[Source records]
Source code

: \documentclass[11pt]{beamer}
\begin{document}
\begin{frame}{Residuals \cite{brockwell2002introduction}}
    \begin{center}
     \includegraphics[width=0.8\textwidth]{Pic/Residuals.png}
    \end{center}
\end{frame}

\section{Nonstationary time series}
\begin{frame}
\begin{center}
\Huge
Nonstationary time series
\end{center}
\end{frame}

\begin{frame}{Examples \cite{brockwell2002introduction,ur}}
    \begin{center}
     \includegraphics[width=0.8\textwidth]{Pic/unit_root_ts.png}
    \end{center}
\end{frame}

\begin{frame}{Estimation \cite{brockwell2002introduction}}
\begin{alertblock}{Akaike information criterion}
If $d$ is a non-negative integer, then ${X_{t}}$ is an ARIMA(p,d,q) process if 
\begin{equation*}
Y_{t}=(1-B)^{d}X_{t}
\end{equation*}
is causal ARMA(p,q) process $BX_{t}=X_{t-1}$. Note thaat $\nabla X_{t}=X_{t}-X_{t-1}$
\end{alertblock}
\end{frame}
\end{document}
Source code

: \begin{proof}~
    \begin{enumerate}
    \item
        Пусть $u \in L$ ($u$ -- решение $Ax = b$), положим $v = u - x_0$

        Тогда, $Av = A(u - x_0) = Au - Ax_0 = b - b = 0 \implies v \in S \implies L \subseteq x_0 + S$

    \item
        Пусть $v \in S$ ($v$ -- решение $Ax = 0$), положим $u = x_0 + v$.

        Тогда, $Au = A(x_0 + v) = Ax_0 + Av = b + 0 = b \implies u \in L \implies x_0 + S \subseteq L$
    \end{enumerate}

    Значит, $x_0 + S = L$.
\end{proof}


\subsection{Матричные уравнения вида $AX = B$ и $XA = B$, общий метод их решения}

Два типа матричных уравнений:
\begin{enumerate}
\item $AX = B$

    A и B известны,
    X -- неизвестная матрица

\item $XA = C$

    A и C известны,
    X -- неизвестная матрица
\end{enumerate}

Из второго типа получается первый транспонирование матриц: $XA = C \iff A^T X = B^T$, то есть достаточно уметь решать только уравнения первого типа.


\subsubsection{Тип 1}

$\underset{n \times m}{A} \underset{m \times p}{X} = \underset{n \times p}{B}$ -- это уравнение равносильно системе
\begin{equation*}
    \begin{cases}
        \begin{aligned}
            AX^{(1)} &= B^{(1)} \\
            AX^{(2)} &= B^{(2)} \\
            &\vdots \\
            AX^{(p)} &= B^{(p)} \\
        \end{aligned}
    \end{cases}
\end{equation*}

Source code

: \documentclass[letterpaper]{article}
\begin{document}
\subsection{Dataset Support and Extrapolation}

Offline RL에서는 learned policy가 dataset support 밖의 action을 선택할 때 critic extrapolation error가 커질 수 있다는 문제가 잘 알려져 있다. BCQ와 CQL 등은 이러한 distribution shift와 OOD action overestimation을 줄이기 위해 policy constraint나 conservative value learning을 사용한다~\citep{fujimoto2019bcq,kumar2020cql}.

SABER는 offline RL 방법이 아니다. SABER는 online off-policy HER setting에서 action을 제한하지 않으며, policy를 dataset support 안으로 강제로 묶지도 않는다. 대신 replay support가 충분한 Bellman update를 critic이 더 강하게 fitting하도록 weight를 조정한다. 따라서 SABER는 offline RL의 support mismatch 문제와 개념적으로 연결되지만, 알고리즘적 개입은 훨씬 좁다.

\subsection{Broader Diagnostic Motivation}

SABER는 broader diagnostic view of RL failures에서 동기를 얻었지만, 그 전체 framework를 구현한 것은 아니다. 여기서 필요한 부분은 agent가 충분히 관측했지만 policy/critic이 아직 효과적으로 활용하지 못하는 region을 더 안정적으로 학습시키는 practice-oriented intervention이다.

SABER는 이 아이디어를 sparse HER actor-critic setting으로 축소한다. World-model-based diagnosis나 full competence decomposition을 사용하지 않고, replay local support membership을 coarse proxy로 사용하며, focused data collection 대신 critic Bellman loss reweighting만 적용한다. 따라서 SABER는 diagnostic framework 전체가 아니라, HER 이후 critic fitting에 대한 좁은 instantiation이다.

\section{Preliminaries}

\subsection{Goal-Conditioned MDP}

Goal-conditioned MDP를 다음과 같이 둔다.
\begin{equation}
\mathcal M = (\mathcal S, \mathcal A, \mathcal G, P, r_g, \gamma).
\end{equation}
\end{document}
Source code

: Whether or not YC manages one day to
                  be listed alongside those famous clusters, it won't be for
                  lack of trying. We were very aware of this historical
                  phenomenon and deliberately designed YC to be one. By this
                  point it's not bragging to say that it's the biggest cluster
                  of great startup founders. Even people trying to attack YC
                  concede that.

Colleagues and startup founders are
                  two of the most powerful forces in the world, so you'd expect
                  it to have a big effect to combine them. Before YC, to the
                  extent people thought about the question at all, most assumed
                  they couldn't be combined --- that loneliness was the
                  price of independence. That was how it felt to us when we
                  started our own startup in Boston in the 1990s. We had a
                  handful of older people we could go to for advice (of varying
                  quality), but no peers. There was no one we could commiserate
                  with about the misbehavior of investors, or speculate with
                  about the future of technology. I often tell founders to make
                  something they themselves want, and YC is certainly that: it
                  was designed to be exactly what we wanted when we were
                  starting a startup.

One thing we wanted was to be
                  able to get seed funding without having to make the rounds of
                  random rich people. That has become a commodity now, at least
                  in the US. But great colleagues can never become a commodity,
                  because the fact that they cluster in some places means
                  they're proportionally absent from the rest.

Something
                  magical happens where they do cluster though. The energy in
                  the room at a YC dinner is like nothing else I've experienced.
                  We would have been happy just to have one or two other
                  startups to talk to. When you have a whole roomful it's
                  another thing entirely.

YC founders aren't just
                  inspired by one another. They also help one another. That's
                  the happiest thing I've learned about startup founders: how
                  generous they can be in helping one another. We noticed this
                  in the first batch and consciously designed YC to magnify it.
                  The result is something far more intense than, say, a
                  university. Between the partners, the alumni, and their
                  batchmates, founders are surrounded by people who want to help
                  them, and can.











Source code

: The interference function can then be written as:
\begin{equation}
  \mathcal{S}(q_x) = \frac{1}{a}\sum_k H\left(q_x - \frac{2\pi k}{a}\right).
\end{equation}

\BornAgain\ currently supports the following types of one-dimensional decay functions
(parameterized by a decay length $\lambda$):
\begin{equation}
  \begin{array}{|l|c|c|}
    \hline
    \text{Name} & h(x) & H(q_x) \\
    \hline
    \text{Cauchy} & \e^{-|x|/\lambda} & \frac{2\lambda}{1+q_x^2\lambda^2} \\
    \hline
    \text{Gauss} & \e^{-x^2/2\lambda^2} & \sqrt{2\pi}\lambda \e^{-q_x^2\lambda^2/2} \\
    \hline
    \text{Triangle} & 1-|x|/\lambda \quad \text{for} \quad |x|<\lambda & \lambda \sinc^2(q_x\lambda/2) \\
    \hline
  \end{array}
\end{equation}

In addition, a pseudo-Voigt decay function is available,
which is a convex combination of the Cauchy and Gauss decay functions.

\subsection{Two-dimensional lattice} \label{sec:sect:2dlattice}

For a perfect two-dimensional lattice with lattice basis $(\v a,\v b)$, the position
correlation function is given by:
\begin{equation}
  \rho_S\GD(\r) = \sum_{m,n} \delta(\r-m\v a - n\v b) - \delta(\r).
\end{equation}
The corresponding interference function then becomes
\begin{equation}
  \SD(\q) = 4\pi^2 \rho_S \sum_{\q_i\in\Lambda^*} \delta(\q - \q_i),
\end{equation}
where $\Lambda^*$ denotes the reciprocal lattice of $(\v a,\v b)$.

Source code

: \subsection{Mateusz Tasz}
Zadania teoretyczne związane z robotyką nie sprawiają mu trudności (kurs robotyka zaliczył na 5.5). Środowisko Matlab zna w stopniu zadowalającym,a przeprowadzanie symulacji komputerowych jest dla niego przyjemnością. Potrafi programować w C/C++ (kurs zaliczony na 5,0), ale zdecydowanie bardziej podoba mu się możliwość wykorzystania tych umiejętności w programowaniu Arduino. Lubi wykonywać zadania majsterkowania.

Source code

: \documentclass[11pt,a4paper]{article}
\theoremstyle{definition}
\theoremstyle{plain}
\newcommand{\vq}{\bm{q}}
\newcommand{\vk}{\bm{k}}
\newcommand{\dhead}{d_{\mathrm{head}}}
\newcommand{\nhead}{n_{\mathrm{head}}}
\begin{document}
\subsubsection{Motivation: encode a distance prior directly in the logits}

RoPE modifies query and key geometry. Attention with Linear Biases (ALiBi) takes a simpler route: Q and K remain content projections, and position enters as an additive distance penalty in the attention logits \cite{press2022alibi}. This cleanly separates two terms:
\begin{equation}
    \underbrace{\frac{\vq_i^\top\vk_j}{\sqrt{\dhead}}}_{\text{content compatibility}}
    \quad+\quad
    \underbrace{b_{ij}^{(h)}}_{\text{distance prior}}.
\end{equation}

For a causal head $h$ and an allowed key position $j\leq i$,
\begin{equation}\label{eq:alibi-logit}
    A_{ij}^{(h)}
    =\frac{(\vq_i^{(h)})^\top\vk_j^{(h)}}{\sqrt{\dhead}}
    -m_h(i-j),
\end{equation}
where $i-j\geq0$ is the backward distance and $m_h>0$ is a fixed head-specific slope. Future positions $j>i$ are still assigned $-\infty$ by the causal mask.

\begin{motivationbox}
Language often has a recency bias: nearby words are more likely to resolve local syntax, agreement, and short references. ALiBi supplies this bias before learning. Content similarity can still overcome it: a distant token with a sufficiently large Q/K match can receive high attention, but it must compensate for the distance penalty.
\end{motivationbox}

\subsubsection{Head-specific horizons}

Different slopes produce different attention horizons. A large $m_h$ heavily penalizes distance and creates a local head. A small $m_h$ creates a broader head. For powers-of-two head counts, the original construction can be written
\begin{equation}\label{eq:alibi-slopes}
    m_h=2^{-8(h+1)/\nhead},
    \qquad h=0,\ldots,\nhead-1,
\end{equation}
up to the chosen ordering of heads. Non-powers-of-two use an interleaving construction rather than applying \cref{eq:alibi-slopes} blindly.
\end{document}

:: Problem requirements ::
From the records above, reproduce exactly the lines from the one with "Colleagues and startup founders are" to the one with "they couldn't be", both included, and no others.

:: Final answer ::
Colleagues and startup founders are
                  two of the most powerful forces in the world, so you'd expect
                  it to have a big effect to combine them. Before YC, to the
                  extent people thought about the question at all, most assumed
                  they couldn't be combined --- that loneliness was the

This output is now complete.